What to work on: Could you reproduce all of the records exactly?

Records supplied:
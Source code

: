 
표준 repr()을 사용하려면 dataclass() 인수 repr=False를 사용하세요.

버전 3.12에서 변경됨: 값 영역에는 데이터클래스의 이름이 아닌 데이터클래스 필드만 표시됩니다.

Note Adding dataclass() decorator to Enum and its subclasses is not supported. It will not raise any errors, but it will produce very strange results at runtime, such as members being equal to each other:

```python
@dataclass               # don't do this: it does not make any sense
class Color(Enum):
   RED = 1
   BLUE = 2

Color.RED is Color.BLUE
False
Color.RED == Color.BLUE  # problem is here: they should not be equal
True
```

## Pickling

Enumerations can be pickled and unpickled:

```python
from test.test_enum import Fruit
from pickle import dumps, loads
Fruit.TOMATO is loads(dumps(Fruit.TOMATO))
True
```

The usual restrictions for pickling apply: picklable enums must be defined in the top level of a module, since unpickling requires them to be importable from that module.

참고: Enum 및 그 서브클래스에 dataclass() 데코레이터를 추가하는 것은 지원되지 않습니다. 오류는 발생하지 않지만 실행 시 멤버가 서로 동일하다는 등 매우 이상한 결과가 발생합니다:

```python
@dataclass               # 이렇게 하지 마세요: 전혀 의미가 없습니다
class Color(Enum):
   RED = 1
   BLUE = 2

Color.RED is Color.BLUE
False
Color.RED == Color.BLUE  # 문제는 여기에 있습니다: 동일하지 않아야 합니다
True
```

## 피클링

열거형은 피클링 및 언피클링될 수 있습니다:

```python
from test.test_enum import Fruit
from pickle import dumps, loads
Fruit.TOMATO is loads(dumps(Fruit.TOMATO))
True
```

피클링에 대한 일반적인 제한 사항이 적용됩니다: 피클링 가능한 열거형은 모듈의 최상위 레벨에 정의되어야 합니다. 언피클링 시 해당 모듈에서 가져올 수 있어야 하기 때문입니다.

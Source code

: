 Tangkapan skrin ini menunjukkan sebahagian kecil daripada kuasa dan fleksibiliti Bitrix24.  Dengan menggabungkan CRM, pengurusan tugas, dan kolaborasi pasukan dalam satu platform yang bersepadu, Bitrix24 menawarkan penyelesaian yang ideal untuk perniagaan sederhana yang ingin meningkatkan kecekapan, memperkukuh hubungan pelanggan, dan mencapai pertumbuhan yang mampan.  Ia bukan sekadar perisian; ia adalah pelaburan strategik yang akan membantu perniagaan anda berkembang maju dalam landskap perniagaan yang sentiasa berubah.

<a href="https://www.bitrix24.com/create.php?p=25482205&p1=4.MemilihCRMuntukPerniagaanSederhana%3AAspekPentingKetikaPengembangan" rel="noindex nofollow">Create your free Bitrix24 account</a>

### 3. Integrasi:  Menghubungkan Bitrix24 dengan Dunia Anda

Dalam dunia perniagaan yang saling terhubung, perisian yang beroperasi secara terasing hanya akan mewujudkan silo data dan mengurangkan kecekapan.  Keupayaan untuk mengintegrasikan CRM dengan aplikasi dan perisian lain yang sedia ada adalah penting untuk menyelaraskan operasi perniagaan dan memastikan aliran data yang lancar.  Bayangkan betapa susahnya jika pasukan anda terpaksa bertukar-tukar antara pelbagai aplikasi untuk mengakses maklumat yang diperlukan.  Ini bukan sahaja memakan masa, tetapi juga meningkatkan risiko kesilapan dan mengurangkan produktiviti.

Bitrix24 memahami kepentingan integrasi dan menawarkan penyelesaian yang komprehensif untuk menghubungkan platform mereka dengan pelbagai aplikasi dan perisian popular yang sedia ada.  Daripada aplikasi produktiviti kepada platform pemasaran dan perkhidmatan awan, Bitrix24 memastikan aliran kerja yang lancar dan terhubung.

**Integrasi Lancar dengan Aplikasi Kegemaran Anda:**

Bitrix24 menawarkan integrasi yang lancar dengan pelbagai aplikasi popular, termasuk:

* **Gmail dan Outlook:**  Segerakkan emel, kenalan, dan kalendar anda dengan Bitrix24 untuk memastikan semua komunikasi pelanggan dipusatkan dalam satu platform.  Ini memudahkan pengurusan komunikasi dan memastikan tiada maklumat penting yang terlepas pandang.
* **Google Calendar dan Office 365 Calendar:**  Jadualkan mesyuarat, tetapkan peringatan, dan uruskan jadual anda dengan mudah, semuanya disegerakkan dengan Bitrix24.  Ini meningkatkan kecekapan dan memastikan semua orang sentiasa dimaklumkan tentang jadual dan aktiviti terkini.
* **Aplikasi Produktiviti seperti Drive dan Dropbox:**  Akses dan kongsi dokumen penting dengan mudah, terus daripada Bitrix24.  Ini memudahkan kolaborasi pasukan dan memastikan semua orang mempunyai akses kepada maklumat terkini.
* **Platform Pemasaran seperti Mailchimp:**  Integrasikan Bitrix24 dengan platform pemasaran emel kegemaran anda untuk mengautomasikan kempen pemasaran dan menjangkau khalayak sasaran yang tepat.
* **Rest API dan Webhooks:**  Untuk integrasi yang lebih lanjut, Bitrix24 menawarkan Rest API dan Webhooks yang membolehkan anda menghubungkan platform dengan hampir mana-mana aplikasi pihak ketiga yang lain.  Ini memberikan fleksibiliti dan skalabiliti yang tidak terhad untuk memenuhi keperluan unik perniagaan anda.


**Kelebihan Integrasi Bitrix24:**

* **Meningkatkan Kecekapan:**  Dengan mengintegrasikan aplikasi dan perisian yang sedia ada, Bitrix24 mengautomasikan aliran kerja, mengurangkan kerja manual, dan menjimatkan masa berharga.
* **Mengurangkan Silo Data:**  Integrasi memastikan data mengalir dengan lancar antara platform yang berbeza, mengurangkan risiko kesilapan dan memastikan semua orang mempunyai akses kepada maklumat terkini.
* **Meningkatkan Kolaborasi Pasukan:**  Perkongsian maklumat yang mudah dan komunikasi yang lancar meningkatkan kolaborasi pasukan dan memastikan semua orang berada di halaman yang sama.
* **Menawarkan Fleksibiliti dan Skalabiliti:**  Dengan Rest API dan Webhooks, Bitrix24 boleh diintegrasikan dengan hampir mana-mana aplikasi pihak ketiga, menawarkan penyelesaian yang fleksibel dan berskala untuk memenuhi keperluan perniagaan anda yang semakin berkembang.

Answer section:
Source code

: 
표준 repr()을 사용하려면 dataclass() 인수 repr=False를 사용하세요.

버전 3.12에서 변경됨: 값 영역에는 데이터클래스의 이름이 아닌 데이터클래스 필드만 표시됩니다.

Note Adding dataclass() decorator to Enum and its subclasses is not supported. It will not raise any errors, but it will produce very strange results at runtime, such as members being equal to each other:

```python
@dataclass               # don't do this: it does not make any sense
class Color(Enum):
   RED = 1
   BLUE = 2

Color.RED is Color.BLUE
False
Color.RED == Color.BLUE  # problem is here: they should not be equal
True
```

## Pickling

Enumerations can be pickled and unpickled:

```python
from test.test_enum import Fruit
from pickle import dumps, loads
Fruit.TOMATO is loads(dumps(Fruit.TOMATO))
True
```

The usual restrictions for pickling apply: picklable enums must be defined in the top level of a module, since unpickling requires them to be importable from that module.

참고: Enum 및 그 서브클래스에 dataclass() 데코레이터를 추가하는 것은 지원되지 않습니다. 오류는 발생하지 않지만 실행 시 멤버가 서로 동일하다는 등 매우 이상한 결과가 발생합니다:

```python
@dataclass               # 이렇게 하지 마세요: 전혀 의미가 없습니다
class Color(Enum):
   RED = 1
   BLUE = 2

Color.RED is Color.BLUE
False
Color.RED == Color.BLUE  # 문제는 여기에 있습니다: 동일하지 않아야 합니다
True
```

## 피클링

열거형은 피클링 및 언피클링될 수 있습니다:

```python
from test.test_enum import Fruit
from pickle import dumps, loads
Fruit.TOMATO is loads(dumps(Fruit.TOMATO))
True
```

피클링에 대한 일반적인 제한 사항이 적용됩니다: 피클링 가능한 열거형은 모듈의 최상위 레벨에 정의되어야 합니다. 언피클링 시 해당 모듈에서 가져올 수 있어야 하기 때문입니다.

Source code

: Tangkapan skrin ini menunjukkan sebahagian kecil daripada kuasa dan fleksibiliti Bitrix24.  Dengan menggabungkan CRM, pengurusan tugas, dan kolaborasi pasukan dalam satu platform yang bersepadu, Bitrix24 menawarkan penyelesaian yang ideal untuk perniagaan sederhana yang ingin meningkatkan kecekapan, memperkukuh hubungan pelanggan, dan mencapai pertumbuhan yang mampan.  Ia bukan sekadar perisian; ia adalah pelaburan strategik yang akan membantu perniagaan anda berkembang maju dalam landskap perniagaan yang sentiasa berubah.

<a href="https://www.bitrix24.com/create.php?p=25482205&p1=4.MemilihCRMuntukPerniagaanSederhana%3AAspekPentingKetikaPengembangan" rel="noindex nofollow">Create your free Bitrix24 account</a>

### 3. Integrasi:  Menghubungkan Bitrix24 dengan Dunia Anda

Dalam dunia perniagaan yang saling terhubung, perisian yang beroperasi secara terasing hanya akan mewujudkan silo data dan mengurangkan kecekapan.  Keupayaan untuk mengintegrasikan CRM dengan aplikasi dan perisian lain yang sedia ada adalah penting untuk menyelaraskan operasi perniagaan dan memastikan aliran data yang lancar.  Bayangkan betapa susahnya jika pasukan anda terpaksa bertukar-tukar antara pelbagai aplikasi untuk mengakses maklumat yang diperlukan.  Ini bukan sahaja memakan masa, tetapi juga meningkatkan risiko kesilapan dan mengurangkan produktiviti.

Bitrix24 memahami kepentingan integrasi dan menawarkan penyelesaian yang komprehensif untuk menghubungkan platform mereka dengan pelbagai aplikasi dan perisian popular yang sedia ada.  Daripada aplikasi produktiviti kepada platform pemasaran dan perkhidmatan awan, Bitrix24 memastikan aliran kerja yang lancar dan terhubung.

**Integrasi Lancar dengan Aplikasi Kegemaran Anda:**

Bitrix24 menawarkan integrasi yang lancar dengan pelbagai aplikasi popular, termasuk:

* **Gmail dan Outlook:**  Segerakkan emel, kenalan, dan kalendar anda dengan Bitrix24 untuk memastikan semua komunikasi pelanggan dipusatkan dalam satu platform.  Ini memudahkan pengurusan komunikasi dan memastikan tiada maklumat penting yang terlepas pandang.
* **Google Calendar dan Office 365 Calendar:**  Jadualkan mesyuarat, tetapkan peringatan, dan uruskan jadual anda dengan mudah, semuanya disegerakkan dengan Bitrix24.  Ini meningkatkan kecekapan dan memastikan semua orang sentiasa dimaklumkan tentang jadual dan aktiviti terkini.
* **Aplikasi Produktiviti seperti Drive dan Dropbox:**  Akses dan kongsi dokumen penting dengan mudah, terus daripada Bitrix24.  Ini memudahkan kolaborasi pasukan dan memastikan semua orang mempunyai akses kepada maklumat terkini.
* **Platform Pemasaran seperti Mailchimp:**  Integrasikan Bitrix24 dengan platform pemasaran emel kegemaran anda untuk mengautomasikan kempen pemasaran dan menjangkau khalayak sasaran yang tepat.
* **Rest API dan Webhooks:**  Untuk integrasi yang lebih lanjut, Bitrix24 menawarkan Rest API dan Webhooks yang membolehkan anda menghubungkan platform dengan hampir mana-mana aplikasi pihak ketiga yang lain.  Ini memberikan fleksibiliti dan skalabiliti yang tidak terhad untuk memenuhi keperluan unik perniagaan anda.


**Kelebihan Integrasi Bitrix24:**

* **Meningkatkan Kecekapan:**  Dengan mengintegrasikan aplikasi dan perisian yang sedia ada, Bitrix24 mengautomasikan aliran kerja, mengurangkan kerja manual, dan menjimatkan masa berharga.
* **Mengurangkan Silo Data:**  Integrasi memastikan data mengalir dengan lancar antara platform yang berbeza, mengurangkan risiko kesilapan dan memastikan semua orang mempunyai akses kepada maklumat terkini.
* **Meningkatkan Kolaborasi Pasukan:**  Perkongsian maklumat yang mudah dan komunikasi yang lancar meningkatkan kolaborasi pasukan dan memastikan semua orang berada di halaman yang sama.
* **Menawarkan Fleksibiliti dan Skalabiliti:**  Dengan Rest API dan Webhooks, Bitrix24 boleh diintegrasikan dengan hampir mana-mana aplikasi pihak ketiga, menawarkan penyelesaian yang fleksibel dan berskala untuk memenuhi keperluan perniagaan anda yang semakin berkembang.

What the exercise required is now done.